Source texts of formatted documents -
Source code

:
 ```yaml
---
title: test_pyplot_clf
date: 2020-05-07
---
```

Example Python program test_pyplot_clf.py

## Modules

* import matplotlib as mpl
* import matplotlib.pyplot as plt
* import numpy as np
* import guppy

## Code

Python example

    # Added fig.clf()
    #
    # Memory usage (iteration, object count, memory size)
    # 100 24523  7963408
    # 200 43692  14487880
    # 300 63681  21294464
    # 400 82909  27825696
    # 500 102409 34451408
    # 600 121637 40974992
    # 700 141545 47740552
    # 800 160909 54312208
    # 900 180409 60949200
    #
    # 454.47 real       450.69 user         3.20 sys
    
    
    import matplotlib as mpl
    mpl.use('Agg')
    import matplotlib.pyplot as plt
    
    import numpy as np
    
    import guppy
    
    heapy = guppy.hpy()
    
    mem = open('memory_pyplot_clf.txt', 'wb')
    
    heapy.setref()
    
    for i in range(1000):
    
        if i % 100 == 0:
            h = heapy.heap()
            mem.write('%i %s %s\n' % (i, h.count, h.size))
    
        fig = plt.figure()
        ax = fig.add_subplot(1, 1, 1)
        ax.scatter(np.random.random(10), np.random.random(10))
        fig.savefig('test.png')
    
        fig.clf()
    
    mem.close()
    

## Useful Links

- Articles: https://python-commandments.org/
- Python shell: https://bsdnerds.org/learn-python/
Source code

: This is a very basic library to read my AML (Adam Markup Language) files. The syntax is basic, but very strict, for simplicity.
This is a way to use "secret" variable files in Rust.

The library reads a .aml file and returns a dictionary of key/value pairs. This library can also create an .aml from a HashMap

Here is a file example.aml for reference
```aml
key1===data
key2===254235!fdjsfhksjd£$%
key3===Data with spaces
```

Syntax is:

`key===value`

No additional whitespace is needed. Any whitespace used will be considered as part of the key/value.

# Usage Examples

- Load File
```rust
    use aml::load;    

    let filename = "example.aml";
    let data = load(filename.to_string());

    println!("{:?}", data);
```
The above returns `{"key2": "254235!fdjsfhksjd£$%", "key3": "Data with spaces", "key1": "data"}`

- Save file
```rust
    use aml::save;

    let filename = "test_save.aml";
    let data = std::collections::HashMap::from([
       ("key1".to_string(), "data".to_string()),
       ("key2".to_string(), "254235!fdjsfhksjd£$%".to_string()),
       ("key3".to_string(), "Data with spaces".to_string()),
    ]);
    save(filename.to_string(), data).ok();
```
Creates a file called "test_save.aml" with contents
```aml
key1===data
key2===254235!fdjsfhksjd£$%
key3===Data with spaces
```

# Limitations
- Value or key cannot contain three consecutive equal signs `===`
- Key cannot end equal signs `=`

Exercise objective -
Your answer must be the line with "Creates a file" and all lines after it through the final line of the entries, copied exactly and with nothing added.

Task response -
Creates a file called "test_save.aml" with contents
```aml
key1===data
key2===254235!fdjsfhksjd£$%
key3===Data with spaces
```

# Limitations
- Value or key cannot contain three consecutive equal signs `===`
- Key cannot end equal signs `=`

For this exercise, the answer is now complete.